Sebastian tirò su con il naso, affondando il volto nella maglia della madre.

“Non mi piace la storia di Peter Pan” mormorò in un soffio, senza farsi sentire da Annie. Non gli stava molto simpatico, quel ragazzino che non diventava mai grande: poteva restare piccolo per tutto il tempo che voleva e vivere mille avventure per conto suo, mentre gli altri erano costretti a crescere.

Peter Pan sarebbe rimasto un bambino per sempre. Lui, invece, si sentiva già grande, e non era giusto. Non era giusto proprio per niente.

Per un attimo gli tornò in mente la ragazzina dai capelli chiari che aveva incontrato la sera prima alla baia. Lyla l’aveva detto, che lui non assomigliava a Peter.

Io non sono il figlio di Peter Pan, pensò, strofinandosi un occhio umido di lacrime con il pugno. Annie incominciò a canticchiare una nenia a mezza voce, cercando di addormentarlo. Lentamente il ragazzino si tranquillizzò, ma quel pensiero continuò a ronzargli fastidioso per la testa, fino a quando la stanchezza non lo convinse a chiudere gli occhi.

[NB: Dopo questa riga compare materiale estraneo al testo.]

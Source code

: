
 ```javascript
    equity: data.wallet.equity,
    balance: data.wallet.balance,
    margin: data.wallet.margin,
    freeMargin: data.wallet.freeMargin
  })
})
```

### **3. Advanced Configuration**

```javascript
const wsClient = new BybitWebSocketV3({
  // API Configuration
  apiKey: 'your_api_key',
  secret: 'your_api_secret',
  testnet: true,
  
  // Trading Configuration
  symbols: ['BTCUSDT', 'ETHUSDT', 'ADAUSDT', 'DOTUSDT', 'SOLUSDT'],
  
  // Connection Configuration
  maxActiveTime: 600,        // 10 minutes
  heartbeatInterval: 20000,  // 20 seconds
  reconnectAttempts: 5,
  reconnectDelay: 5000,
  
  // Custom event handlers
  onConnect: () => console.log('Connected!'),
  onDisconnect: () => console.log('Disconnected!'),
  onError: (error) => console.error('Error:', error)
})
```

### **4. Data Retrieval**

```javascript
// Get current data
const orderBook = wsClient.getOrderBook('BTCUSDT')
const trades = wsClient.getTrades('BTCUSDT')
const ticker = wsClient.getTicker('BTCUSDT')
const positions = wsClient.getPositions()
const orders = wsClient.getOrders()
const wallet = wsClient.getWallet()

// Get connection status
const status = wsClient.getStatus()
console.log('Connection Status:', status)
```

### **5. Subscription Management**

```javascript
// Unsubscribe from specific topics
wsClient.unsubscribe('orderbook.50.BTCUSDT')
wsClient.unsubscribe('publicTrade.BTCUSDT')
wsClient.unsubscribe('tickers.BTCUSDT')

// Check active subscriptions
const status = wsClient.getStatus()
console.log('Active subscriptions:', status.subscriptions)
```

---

Sono solo Sebastian. Sebastian e basta.

 

Note finali.

Ed ecco qui il secondo capitolo, ambientato ancora durante l’infanzia di Sebastian. Ci tenevo che fosse Annie a raccontare a Sebastian di Peter Pan, perché, così facendo, ho potuto inserire quel piccolo flashback che mi ha aiutata a raccontare un po’ del rapporto fra Finnick e questa favola. E a introdurre un po’ meglio Killian, che verrà menzionato ancora nei prossimi capitoli. Killian era il fratello di Adrian, il guardiano del faro. Per quanto riguarda Annie, spero di essere riuscita a renderla abbastanza bene >.< Come avevo accennato nelle note di ‘Sebastian ascolta con gli occhi’, ho sempre pensato che la morte di Finnick abbia inciso molto sulla stabilità mentale della donna e ha questi momenti di allontanamento dalla realtà in cui si lascia sommergere un po’ dai ricordi del passato. E Sebastian ne risente molto.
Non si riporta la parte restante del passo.